3582. AU CONSEILLER BARON LE CHAMBRIER A PARIS.

Potsdam, 4 avril 1749.

J'ai bien reçu la dépêche que vous m'avez faite le 24 du mois passé de mars. Ayant à la fin réussi d'avoir entre mes mains un précis fidèle et exact de ce traité secret dont je vous ai fait mention dans mes précédentes et qui a été arrêté et signé à Moscou le 7 du février de cette année-ci entre l'impératrice de Russie et l'impératrice-reine de Hongrie, j'ai bien voulu vous le communiquer, quoique sous le sceau du dernier secret, et vous l'envoyer à la suite de celle-ci en clair et sans le faire chiffrer, pour vous le faire tenir d'autant plus exactement et de mot en mot, tel que je l'ai reçu moi-même.470-2 Ma volonté est que vous devez tâcher à présent d'avoir un entretien secret avec le marquis de Puyzieulx, où, après l'avoir conjuré de vous vouloir garder un secret impénétrable sur tout ce que vous lui direz de ma part, vous lui ferez lire ce précis-là, en l'assurant qu'il m'était entré de trop bon heu pour qu'on ne pourrait fermement tabler là-dessus. Si, après l'avoir lu, il veut en tirer une copie, je veux bien permettre que vous vous y prêtiez, quoiqu'après avoir tiré de lui sa parole d'honnête homme qu'il<471> ne voudra laisser voir ni lire cette copie ni en communiquer quelque chose à aucun des autres ministres de France ni à qui que ce soit hormis à Sa Majesté Très Chrétienne seule; aussi M. de Puyzieulx conviendra combien il m'importe qu'il n'en éclate pas la moindre chose, et qu'une indiscrétion me ferait perdre absolument le canal d'où j'ai tiré une découverte de cette importance.

Vous direz à cette occasion, par un compliment bien flatteur de ma part, au marquis de Puyzieulx combien j'avais lieu d'admirer sa façon de penser juste sur les affaires en ce qu'il avait si solidement pénétré ce que je n'avais appris présentement qu'à des frais et des dépenses assez considérables que j'avais été obligé d'y employer; que je lui savais d'ailleurs beaucoup de gré de ce qu'il avait bien voulu avoir tant d'attention à la conservation de la tranquillité du Nord et contribuer aux déclarations que Sa Majesté Très Chrétienne avait fait faire à ce sujet aux cours de Londres et de Copenhague, et qui, selon ce qui en paraissait, n'avaient pas été sans succès.
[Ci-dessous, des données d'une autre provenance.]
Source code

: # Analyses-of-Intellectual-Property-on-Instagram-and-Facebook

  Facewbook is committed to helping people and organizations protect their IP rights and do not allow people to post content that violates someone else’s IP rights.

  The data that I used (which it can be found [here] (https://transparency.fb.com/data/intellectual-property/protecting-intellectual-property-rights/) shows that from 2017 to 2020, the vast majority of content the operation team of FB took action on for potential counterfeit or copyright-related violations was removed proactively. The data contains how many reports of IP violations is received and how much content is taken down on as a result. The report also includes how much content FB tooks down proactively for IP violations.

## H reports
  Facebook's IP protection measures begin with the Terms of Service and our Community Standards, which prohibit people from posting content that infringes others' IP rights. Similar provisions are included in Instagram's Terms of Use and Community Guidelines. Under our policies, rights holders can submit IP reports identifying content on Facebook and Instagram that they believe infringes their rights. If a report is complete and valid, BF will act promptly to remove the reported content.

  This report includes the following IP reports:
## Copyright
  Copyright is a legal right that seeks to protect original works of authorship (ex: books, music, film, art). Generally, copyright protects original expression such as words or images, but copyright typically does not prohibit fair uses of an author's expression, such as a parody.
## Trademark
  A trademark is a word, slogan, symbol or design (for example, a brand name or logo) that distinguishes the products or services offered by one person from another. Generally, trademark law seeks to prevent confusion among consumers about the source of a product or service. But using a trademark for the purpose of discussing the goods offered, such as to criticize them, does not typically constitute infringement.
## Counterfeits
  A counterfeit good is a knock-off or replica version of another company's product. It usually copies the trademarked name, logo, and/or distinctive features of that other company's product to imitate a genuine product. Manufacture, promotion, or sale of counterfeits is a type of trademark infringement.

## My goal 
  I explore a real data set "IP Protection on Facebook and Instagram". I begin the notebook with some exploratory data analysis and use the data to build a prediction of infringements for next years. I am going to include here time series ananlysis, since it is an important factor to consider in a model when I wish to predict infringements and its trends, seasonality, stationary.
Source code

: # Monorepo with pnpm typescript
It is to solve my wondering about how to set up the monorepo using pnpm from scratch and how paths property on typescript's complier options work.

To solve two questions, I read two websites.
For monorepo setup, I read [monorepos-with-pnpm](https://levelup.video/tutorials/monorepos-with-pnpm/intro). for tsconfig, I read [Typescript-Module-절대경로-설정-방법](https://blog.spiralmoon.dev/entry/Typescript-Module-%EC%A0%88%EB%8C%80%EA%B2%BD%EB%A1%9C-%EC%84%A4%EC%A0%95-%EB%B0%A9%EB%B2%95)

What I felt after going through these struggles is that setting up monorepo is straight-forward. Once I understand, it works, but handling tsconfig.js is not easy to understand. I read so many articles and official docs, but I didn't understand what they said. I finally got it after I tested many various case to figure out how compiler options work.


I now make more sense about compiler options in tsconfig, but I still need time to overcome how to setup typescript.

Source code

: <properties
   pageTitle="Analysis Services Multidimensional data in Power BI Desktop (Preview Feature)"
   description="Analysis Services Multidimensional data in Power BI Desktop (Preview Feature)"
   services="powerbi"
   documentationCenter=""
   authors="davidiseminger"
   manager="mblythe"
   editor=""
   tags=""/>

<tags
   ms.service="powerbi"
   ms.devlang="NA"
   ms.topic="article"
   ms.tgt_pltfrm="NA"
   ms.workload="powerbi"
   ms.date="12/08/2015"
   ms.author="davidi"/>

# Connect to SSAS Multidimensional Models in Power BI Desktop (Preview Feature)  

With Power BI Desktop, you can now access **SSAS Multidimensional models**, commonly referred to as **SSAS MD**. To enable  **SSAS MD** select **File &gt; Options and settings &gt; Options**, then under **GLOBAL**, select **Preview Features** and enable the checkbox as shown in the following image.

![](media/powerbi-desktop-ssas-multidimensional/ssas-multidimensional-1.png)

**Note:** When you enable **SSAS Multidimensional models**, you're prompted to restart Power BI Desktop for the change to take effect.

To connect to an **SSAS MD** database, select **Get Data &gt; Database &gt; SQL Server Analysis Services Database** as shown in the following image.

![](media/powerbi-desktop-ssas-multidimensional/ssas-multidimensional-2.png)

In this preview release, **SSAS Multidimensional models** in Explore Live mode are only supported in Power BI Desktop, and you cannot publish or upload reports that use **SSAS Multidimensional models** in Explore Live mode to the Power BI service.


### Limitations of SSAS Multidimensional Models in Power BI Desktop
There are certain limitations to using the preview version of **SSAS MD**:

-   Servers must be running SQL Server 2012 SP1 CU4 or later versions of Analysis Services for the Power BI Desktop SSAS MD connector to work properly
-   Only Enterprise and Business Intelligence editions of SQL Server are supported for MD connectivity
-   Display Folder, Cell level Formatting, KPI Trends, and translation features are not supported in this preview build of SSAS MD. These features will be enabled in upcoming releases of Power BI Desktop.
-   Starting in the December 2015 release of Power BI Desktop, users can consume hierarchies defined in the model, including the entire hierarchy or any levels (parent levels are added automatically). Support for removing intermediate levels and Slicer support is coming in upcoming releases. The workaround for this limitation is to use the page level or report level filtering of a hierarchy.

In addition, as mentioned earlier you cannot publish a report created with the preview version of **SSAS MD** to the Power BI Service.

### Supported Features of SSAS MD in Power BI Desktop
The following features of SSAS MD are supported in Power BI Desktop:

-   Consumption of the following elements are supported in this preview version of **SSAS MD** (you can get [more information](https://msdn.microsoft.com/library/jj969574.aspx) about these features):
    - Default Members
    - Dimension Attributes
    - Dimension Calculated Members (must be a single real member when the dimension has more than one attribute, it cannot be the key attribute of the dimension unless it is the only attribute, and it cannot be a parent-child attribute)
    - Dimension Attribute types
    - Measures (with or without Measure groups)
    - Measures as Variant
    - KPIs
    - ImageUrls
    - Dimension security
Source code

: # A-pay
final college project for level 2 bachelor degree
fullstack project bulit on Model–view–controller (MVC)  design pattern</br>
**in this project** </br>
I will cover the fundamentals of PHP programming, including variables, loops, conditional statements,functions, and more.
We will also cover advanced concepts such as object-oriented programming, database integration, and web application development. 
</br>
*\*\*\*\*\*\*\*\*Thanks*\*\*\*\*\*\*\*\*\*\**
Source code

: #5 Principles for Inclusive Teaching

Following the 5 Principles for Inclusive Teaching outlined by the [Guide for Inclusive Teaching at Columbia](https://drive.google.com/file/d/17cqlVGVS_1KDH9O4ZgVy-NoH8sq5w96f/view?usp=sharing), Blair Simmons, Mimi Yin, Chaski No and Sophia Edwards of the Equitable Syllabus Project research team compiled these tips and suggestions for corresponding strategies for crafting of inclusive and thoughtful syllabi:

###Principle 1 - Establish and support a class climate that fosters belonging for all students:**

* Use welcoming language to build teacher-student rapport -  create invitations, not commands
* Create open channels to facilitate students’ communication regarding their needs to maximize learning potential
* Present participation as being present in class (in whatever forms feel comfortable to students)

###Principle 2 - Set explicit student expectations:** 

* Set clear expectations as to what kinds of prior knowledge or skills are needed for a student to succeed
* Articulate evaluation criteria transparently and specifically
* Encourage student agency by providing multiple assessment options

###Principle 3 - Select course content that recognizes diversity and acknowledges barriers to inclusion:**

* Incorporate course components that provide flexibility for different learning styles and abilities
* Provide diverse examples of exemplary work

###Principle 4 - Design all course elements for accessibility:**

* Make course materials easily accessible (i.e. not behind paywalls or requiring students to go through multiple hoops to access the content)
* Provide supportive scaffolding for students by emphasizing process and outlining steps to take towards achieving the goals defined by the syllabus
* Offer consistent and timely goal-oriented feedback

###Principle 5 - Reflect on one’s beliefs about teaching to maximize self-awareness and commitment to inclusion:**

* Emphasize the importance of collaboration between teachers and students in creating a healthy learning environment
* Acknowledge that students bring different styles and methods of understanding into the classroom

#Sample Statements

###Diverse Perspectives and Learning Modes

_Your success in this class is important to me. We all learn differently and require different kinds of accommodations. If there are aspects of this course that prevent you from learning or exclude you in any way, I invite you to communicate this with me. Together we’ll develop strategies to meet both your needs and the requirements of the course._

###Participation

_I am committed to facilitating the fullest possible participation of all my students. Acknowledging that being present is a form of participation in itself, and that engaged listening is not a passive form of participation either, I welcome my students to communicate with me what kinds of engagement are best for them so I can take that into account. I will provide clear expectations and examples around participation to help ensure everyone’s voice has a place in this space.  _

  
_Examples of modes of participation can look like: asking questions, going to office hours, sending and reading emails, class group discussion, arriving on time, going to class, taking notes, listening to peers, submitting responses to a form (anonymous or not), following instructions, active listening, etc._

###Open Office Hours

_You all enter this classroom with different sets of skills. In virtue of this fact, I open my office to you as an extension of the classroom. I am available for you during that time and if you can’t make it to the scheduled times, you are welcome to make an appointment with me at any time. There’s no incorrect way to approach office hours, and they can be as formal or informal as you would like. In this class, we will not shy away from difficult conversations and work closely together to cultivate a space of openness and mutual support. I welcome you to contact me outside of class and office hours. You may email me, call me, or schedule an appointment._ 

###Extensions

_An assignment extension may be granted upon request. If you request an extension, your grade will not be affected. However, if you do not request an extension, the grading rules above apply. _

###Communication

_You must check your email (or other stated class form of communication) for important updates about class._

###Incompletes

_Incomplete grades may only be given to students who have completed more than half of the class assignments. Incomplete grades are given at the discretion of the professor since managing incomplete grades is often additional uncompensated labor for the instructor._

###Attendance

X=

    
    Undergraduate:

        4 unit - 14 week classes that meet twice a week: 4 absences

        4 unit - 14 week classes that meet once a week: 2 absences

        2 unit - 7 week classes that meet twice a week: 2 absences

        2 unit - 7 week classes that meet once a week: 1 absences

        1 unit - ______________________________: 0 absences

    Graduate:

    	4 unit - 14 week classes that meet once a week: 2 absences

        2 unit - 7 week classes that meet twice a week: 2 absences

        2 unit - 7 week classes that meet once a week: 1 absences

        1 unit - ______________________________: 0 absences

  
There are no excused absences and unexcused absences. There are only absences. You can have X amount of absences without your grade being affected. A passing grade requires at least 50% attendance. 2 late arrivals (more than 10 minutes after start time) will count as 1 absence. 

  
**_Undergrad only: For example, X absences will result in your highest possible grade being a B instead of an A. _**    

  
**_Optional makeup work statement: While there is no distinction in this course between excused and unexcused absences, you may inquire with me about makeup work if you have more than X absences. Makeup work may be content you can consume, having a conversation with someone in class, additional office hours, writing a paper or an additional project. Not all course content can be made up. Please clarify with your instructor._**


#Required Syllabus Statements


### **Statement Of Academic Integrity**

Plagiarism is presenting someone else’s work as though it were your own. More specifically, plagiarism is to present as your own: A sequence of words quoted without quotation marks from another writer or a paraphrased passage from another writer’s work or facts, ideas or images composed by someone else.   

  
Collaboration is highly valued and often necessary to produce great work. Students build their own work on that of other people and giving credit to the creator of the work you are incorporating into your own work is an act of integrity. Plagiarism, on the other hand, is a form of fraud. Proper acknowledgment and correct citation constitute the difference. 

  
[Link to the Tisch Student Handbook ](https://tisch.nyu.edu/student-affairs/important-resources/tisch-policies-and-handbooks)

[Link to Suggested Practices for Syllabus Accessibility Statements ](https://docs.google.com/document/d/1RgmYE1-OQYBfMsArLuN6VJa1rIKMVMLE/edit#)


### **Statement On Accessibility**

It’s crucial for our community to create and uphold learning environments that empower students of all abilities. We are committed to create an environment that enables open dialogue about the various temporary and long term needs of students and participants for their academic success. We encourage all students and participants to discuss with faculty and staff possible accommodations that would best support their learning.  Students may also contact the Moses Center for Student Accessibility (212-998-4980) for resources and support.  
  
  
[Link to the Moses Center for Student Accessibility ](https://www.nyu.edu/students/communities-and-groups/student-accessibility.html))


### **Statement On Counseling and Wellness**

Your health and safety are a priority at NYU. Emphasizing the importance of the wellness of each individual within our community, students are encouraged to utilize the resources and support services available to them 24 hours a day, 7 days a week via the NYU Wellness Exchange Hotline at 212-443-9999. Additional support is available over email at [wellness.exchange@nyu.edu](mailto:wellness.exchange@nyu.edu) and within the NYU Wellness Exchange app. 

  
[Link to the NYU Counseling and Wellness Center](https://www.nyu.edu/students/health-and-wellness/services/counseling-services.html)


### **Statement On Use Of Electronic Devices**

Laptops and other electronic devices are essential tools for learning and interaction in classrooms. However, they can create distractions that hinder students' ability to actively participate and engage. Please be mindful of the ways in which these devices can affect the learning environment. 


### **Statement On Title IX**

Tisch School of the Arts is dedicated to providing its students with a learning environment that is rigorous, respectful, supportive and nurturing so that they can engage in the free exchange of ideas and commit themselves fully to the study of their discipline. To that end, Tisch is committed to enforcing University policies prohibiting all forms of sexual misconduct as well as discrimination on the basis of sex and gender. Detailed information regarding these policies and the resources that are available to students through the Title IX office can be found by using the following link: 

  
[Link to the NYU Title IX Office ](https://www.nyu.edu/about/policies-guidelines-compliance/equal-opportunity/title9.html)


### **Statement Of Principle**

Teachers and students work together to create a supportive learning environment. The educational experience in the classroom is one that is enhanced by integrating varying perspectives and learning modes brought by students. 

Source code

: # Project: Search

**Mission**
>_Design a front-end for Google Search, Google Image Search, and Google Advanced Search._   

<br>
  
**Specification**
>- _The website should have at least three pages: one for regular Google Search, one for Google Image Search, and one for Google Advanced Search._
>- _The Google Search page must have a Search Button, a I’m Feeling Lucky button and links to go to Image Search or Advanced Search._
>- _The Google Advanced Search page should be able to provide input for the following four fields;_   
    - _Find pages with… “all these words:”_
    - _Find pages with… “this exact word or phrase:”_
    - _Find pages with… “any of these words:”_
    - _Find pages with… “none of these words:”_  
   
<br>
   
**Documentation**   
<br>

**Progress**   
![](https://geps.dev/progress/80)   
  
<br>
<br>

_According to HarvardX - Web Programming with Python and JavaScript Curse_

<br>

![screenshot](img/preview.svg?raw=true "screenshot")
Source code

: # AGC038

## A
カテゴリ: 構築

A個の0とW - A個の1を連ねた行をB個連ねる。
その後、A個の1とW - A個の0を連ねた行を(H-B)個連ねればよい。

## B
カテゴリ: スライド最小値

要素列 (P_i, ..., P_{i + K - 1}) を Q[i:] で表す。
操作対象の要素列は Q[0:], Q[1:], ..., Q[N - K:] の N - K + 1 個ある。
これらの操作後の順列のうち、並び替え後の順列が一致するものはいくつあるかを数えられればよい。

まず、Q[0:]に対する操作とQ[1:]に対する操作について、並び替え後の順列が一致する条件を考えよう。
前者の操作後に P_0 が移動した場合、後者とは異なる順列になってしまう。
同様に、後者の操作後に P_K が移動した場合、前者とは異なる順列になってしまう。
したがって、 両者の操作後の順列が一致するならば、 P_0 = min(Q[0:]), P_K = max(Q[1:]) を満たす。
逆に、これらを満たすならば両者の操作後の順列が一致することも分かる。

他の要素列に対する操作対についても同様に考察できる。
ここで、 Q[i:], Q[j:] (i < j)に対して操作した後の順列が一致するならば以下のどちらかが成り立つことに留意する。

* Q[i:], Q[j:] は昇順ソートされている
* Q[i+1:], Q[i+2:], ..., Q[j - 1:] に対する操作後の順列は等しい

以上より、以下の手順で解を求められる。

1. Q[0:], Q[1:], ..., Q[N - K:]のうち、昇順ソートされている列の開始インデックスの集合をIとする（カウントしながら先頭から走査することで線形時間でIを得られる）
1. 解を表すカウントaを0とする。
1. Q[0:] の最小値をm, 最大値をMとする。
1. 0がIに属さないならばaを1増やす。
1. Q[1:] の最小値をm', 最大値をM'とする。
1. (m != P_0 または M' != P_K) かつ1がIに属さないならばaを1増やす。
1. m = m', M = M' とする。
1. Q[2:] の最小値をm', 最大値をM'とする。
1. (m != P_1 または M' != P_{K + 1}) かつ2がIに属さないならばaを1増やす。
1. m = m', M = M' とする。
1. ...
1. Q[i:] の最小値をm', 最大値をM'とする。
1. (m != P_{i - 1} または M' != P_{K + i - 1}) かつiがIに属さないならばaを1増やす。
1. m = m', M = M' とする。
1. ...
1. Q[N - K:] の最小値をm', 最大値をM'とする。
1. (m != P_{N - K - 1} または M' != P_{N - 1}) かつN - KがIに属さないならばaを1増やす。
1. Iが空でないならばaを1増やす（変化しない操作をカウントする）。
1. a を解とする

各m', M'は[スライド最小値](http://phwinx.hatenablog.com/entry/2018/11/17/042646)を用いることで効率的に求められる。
Vous lui direz d'ailleurs que pour ce qui concernait les affaires de Courlande,471-1 il s'en fallait beaucoup que j'en sois mêlé en aucune manière ni que je m'en mêlerais jamais, et pourvu que les deux cours impériales ne voulussent point agir offensivement contre la Suède ni renverser l'ordre de succession y établi, le reste me serait bien indifférent, ainsi qu'on pourrait espérer que cet orage qui avait paru tant menacer le Nord, se pourrait dissiper encore sans venir à des éclats, quoique je ne doutasse pas que lui, M. de Puyzieulx, eût très bien rencontré quand il vous avait dit que pendant toute cette année les choses pourraient rester comme elles sont.

Après tout cela, vous lui direz encore que, comme l'homme d'affaires de la cour de Danemark à la mienne venait de déclarer depuis quelques jours à mes ministres que le Roi son maître avait résolu de m'envoyer un ministre de qualité, je voudrais bien confier à lui, M. de Puyzieulx, l'intention où j'étais de tâcher, quand ce ministre serait arrivé et que j'y verrais jour, de faire une alliance défensive avec le Danemark, quand même je devrais lui garantir la possession du duché de Sleswig et promettre mes bons offices à ce que les différends entre le Danemark et le prince-successeur de Suède au sujet de la succession éventuelle au Holstein fussent amiablement réglés. Que je croyais faire un coup de partie par là pour la Suède, en lui faisant avoir un ennemi de moins, et la rassurer de la crainte où elle était justement de se voir assaillie de front et en dos en même temps.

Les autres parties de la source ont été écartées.